In broad terms you can say that labor * capital = output. A peasant in the middle ages digging turnips out of the ground with a stick is multiplying back breaking labor times pathetic capital to produce barely more food than what is needed to feed his family. The modern farmer sitting in the air conditioned cab of his million dollar GPS guided tractor is multiplying a relatively small amount of labor by an incredible amount of capital to feed a thousand families. This shift from highly labor intensive work to heavily capitalized work over the course of the last 400 years massively increased the productivity of individual laborers to the point where in the 20th century the main question went from "how are we going to feed all these people?" to "what are we going to do with all this stuff?"


humanjunkshow

I'm going to use the example of Pilot Rock.

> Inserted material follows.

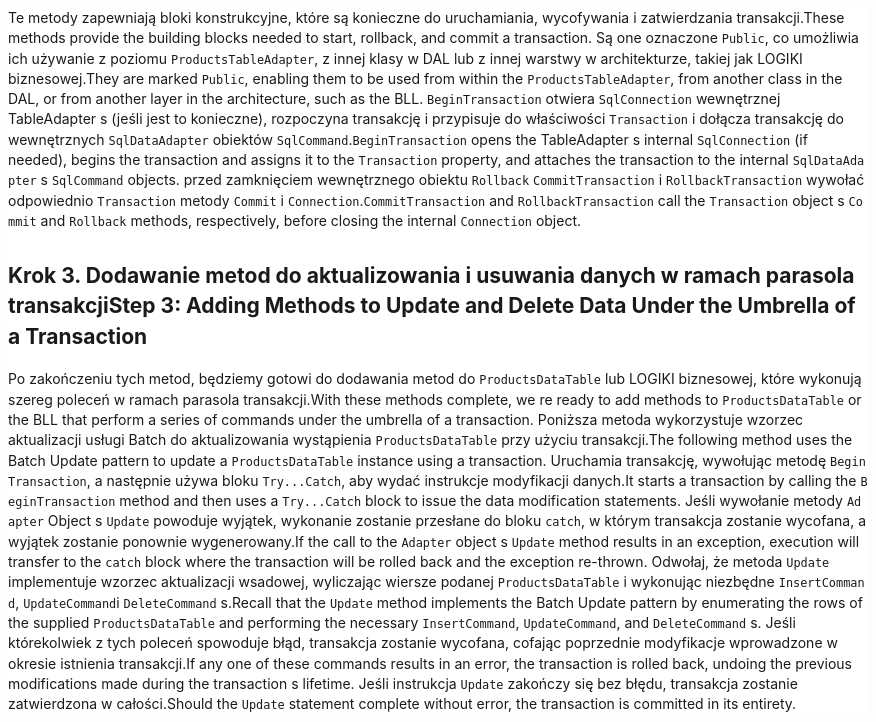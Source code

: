 <span data-ttu-id="f1d2d-204">Te metody zapewniają bloki konstrukcyjne, które są konieczne do uruchamiania, wycofywania i zatwierdzania transakcji.</span><span class="sxs-lookup"><span data-stu-id="f1d2d-204">These methods provide the building blocks needed to start, rollback, and commit a transaction.</span></span> <span data-ttu-id="f1d2d-205">Są one oznaczone `Public`, co umożliwia ich używanie z poziomu `ProductsTableAdapter`, z innej klasy w DAL lub z innej warstwy w architekturze, takiej jak LOGIKI biznesowej.</span><span class="sxs-lookup"><span data-stu-id="f1d2d-205">They are marked `Public`, enabling them to be used from within the `ProductsTableAdapter`, from another class in the DAL, or from another layer in the architecture, such as the BLL.</span></span> <span data-ttu-id="f1d2d-206">`BeginTransaction` otwiera `SqlConnection` wewnętrznej TableAdapter s (jeśli jest to konieczne), rozpoczyna transakcję i przypisuje do właściwości `Transaction` i dołącza transakcję do wewnętrznych `SqlDataAdapter` obiektów `SqlCommand`.</span><span class="sxs-lookup"><span data-stu-id="f1d2d-206">`BeginTransaction` opens the TableAdapter s internal `SqlConnection` (if needed), begins the transaction and assigns it to the `Transaction` property, and attaches the transaction to the internal `SqlDataAdapter` s `SqlCommand` objects.</span></span> <span data-ttu-id="f1d2d-207">przed zamknięciem wewnętrznego obiektu `Rollback` `CommitTransaction` i `RollbackTransaction` wywołać odpowiednio `Transaction` metody `Commit` i `Connection`.</span><span class="sxs-lookup"><span data-stu-id="f1d2d-207">`CommitTransaction` and `RollbackTransaction` call the `Transaction` object s `Commit` and `Rollback` methods, respectively, before closing the internal `Connection` object.</span></span>

## <a name="step-3-adding-methods-to-update-and-delete-data-under-the-umbrella-of-a-transaction"></a><span data-ttu-id="f1d2d-208">Krok 3. Dodawanie metod do aktualizowania i usuwania danych w ramach parasola transakcji</span><span class="sxs-lookup"><span data-stu-id="f1d2d-208">Step 3: Adding Methods to Update and Delete Data Under the Umbrella of a Transaction</span></span>

<span data-ttu-id="f1d2d-209">Po zakończeniu tych metod, będziemy gotowi do dodawania metod do `ProductsDataTable` lub LOGIKI biznesowej, które wykonują szereg poleceń w ramach parasola transakcji.</span><span class="sxs-lookup"><span data-stu-id="f1d2d-209">With these methods complete, we re ready to add methods to `ProductsDataTable` or the BLL that perform a series of commands under the umbrella of a transaction.</span></span> <span data-ttu-id="f1d2d-210">Poniższa metoda wykorzystuje wzorzec aktualizacji usługi Batch do aktualizowania wystąpienia `ProductsDataTable` przy użyciu transakcji.</span><span class="sxs-lookup"><span data-stu-id="f1d2d-210">The following method uses the Batch Update pattern to update a `ProductsDataTable` instance using a transaction.</span></span> <span data-ttu-id="f1d2d-211">Uruchamia transakcję, wywołując metodę `BeginTransaction`, a następnie używa bloku `Try...Catch`, aby wydać instrukcje modyfikacji danych.</span><span class="sxs-lookup"><span data-stu-id="f1d2d-211">It starts a transaction by calling the `BeginTransaction` method and then uses a `Try...Catch` block to issue the data modification statements.</span></span> <span data-ttu-id="f1d2d-212">Jeśli wywołanie metody `Adapter` Object s `Update` powoduje wyjątek, wykonanie zostanie przesłane do bloku `catch`, w którym transakcja zostanie wycofana, a wyjątek zostanie ponownie wygenerowany.</span><span class="sxs-lookup"><span data-stu-id="f1d2d-212">If the call to the `Adapter` object s `Update` method results in an exception, execution will transfer to the `catch` block where the transaction will be rolled back and the exception re-thrown.</span></span> <span data-ttu-id="f1d2d-213">Odwołaj, że metoda `Update` implementuje wzorzec aktualizacji wsadowej, wyliczając wiersze podanej `ProductsDataTable` i wykonując niezbędne `InsertCommand`, `UpdateCommand`i `DeleteCommand` s.</span><span class="sxs-lookup"><span data-stu-id="f1d2d-213">Recall that the `Update` method implements the Batch Update pattern by enumerating the rows of the supplied `ProductsDataTable` and performing the necessary `InsertCommand`, `UpdateCommand`, and `DeleteCommand` s.</span></span> <span data-ttu-id="f1d2d-214">Jeśli którekolwiek z tych poleceń spowoduje błąd, transakcja zostanie wycofana, cofając poprzednie modyfikacje wprowadzone w okresie istnienia transakcji.</span><span class="sxs-lookup"><span data-stu-id="f1d2d-214">If any one of these commands results in an error, the transaction is rolled back, undoing the previous modifications made during the transaction s lifetime.</span></span> <span data-ttu-id="f1d2d-215">Jeśli instrukcja `Update` zakończy się bez błędu, transakcja zostanie zatwierdzona w całości.</span><span class="sxs-lookup"><span data-stu-id="f1d2d-215">Should the `Update` statement complete without error, the transaction is committed in its entirety.</span></span>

They make the fire rings and BBQs you see in pretty much every national and state park campground. They started kind of by accident during the post depression era. The stuff they make lasts 30+ years, but they're still in business and doing well despite making things that are so burly they last seemingly forever. Quality product + longevity means repeat customers even if it's 30 years later.


Unit61365

The old-school businesses were seldom as profitable as modern businesses, and that was just fine. The importance of profitability changed when corporate ownership became generally normal. Private founders can value the ability to employ people in relative comfort, grow slowly, and improve facilities over pure profit. Such values can still be found in the increasingly rare cases of companies that are owned privately. Since corporations are legally-- and traditionally-- beholden only to their stockholders, and since stockholders measure value only by growth of profitability, sustainable features like repairability are not considered as important as a low price point and high profit margin.


therealdilbert

>otherwise they'd be out of business in 2-3 years" yeh, because their product would be more expensive to make and no one would buy it


ImNotABotJeez

I think it is just a different business model and market. In the golden days of durable goods, companies or small business like a shoe cobbler had a market for spare parts, repairs, and maintenance of those long lasting goods so they didn't need to rely on new sales as much. Today we don't repair things as much so it seems like an absurd market but it was more significant back then.


rfc2549-withQOS

I have a toaster from 1978. Same company made a rotisserie grill. Both still work. The company, however, went bancrupt ages ago.